If we are talking about API design (which means the consumer needs to explicitly release the buffer), I think it's already possible like this:
declare function pullFromSource<T>(): Promise<T>;
declare function releaseToSource<T>(value: T): void;
interface ReusableData<T> {
value: T;
release: () => void;
}
class ReusableReadableStream<T> extends ReadableStream<ReusableData<T>>{
constructor() {
super({
async pull(controller) {
const value = await pullFromSource<T>();
controller.enqueue({
value, release: () => {
releaseToSource(value);
}
});
}
})
}
}
const stream = new ReusableReadableStream<Uint8Array>();
stream.pipeTo(new WritableStream({
write(chunk) {
// do things to chunk
console.log(chunk.value);
chunk.release();
}
}))
The consumer needs to use chunk.value, so it knows it's special, and remembers to call release().
If we don't want the consumer to learn new things, is it possible to let GC release the buffer?
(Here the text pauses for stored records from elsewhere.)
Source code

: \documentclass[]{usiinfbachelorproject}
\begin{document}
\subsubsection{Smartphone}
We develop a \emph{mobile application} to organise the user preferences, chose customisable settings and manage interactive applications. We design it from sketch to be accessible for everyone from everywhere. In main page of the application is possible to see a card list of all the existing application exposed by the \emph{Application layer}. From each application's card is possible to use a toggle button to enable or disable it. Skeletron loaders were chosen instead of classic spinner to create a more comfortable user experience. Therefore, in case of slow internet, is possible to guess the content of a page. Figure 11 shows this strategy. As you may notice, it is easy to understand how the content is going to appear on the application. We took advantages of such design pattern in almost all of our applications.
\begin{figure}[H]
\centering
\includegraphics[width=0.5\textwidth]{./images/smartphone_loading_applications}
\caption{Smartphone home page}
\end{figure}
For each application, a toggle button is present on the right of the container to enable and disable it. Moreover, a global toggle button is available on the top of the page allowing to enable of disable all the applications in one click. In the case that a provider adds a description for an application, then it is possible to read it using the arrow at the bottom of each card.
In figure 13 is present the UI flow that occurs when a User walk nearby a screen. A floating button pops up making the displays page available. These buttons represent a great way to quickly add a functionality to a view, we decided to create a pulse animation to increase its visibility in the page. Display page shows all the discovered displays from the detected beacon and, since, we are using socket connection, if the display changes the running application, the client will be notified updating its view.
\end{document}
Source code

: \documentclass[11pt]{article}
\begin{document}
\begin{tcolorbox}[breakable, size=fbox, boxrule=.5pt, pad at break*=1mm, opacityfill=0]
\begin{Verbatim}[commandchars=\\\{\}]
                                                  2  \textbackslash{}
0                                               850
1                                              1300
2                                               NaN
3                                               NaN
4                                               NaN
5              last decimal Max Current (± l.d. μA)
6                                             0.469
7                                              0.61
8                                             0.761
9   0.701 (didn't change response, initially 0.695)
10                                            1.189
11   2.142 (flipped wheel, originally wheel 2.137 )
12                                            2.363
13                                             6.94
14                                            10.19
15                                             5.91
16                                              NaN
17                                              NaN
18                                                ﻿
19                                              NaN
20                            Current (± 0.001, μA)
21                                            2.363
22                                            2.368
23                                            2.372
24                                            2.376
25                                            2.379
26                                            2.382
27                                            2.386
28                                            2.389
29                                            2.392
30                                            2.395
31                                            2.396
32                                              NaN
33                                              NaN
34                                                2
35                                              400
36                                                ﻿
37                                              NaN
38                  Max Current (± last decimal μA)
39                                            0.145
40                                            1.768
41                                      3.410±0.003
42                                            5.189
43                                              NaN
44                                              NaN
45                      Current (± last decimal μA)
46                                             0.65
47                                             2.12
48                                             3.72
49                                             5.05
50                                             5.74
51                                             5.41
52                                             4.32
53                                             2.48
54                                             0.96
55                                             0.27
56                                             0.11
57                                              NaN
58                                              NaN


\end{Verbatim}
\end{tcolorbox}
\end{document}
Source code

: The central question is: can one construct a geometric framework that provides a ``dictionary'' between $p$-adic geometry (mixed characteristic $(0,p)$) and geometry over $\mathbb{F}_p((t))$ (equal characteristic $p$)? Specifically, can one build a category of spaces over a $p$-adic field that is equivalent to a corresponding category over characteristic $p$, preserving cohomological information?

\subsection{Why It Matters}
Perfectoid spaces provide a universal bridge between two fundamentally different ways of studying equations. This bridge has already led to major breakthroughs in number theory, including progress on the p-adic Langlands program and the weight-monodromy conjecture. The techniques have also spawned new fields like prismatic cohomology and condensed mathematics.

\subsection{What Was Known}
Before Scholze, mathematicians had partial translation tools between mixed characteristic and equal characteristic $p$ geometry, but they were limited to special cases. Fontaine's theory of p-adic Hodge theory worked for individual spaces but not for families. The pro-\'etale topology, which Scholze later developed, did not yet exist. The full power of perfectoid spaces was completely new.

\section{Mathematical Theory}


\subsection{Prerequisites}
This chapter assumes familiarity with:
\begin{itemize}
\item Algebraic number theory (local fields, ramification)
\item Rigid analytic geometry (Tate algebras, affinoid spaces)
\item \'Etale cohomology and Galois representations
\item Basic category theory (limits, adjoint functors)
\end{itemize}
@yume-chan makes a great point. This pattern is already possible without making any changes to the streams API by passing a type that explicitly supports this behavior through the stream.
for await (const chunk of readable) {
// use chunk
chunk.release();
}
I can see a number of complexities in the other proposed methods that make them undesirable. For instance, given @domenic's example:
const { done: done1, value: value1, release: release1 } = await reader.read();
// ... later ...
release1();
If value is a transferable value (like an ArrayBuffer or TypedArray, then the consuming code can simply transfer that away to some other place. What would the semantics of release() be in that case? There's also no guarantee that the consuming code will process the results of each read in any predictable order, which further complicates things.
All of the edge cases here are complex enough that, for this behavior, it would be better for users to devise their own type with acquire-use-then-release semantics.
tl;dr is I don't think this idea is something we should bake into the spec.